[Document images with source code]
__________________________________________________

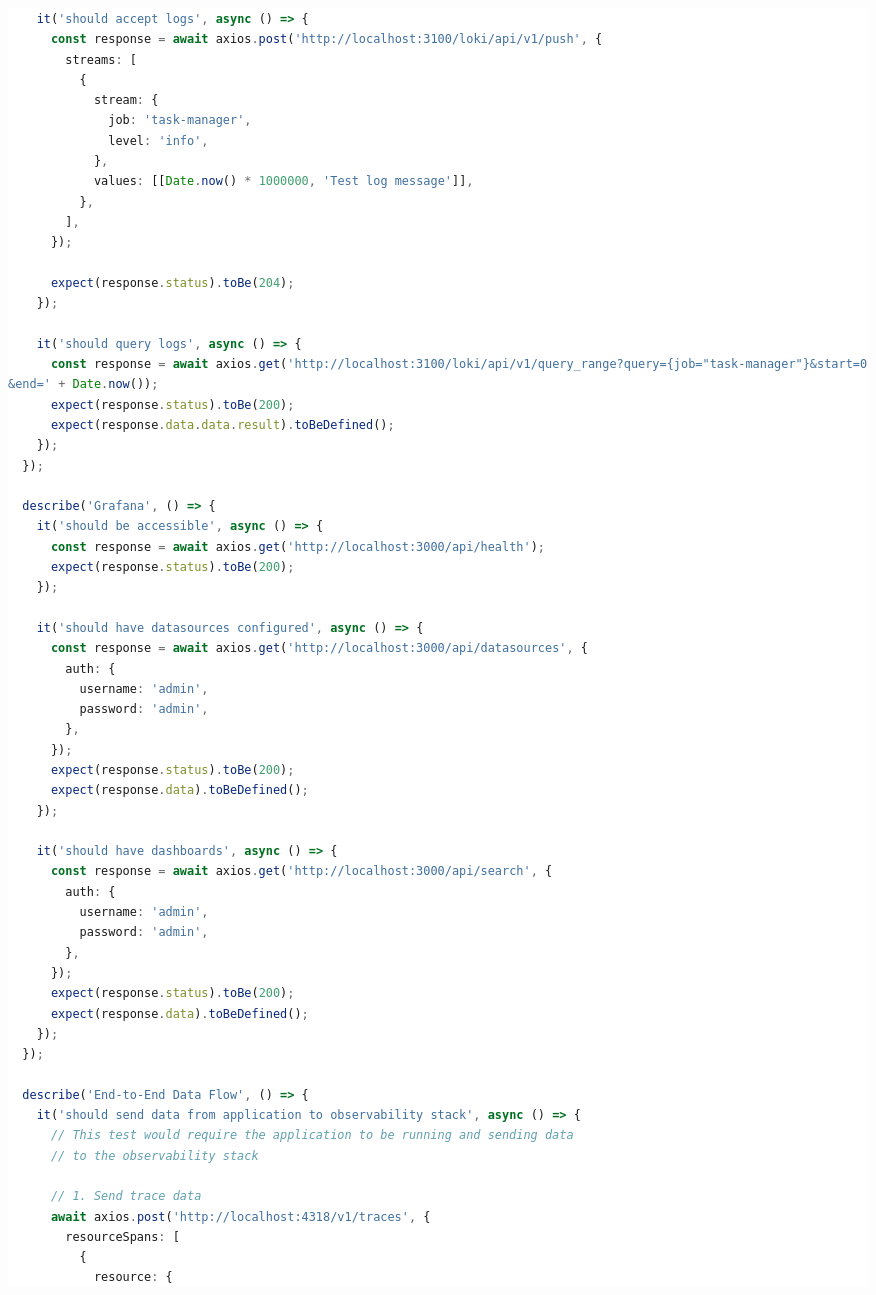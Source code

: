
 ```typescript
    it('should accept logs', async () => {
      const response = await axios.post('http://localhost:3100/loki/api/v1/push', {
        streams: [
          {
            stream: {
              job: 'task-manager',
              level: 'info',
            },
            values: [[Date.now() * 1000000, 'Test log message']],
          },
        ],
      });

      expect(response.status).toBe(204);
    });

    it('should query logs', async () => {
      const response = await axios.get('http://localhost:3100/loki/api/v1/query_range?query={job="task-manager"}&start=0&end=' + Date.now());
      expect(response.status).toBe(200);
      expect(response.data.data.result).toBeDefined();
    });
  });

  describe('Grafana', () => {
    it('should be accessible', async () => {
      const response = await axios.get('http://localhost:3000/api/health');
      expect(response.status).toBe(200);
    });

    it('should have datasources configured', async () => {
      const response = await axios.get('http://localhost:3000/api/datasources', {
        auth: {
          username: 'admin',
          password: 'admin',
        },
      });
      expect(response.status).toBe(200);
      expect(response.data).toBeDefined();
    });

    it('should have dashboards', async () => {
      const response = await axios.get('http://localhost:3000/api/search', {
        auth: {
          username: 'admin',
          password: 'admin',
        },
      });
      expect(response.status).toBe(200);
      expect(response.data).toBeDefined();
    });
  });

  describe('End-to-End Data Flow', () => {
    it('should send data from application to observability stack', async () => {
      // This test would require the application to be running and sending data
      // to the observability stack

      // 1. Send trace data
      await axios.post('http://localhost:4318/v1/traces', {
        resourceSpans: [
          {
            resource: {
```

__________________________________________________

▶ _WORK ORDER_: In the entries above, find each line that includes the string "application" and copy it.

▶ _RESULT OF THIS EXERCISE_:
    it('should send data from application to observability stack', async () => {
      // This test would require the application to be running and sending data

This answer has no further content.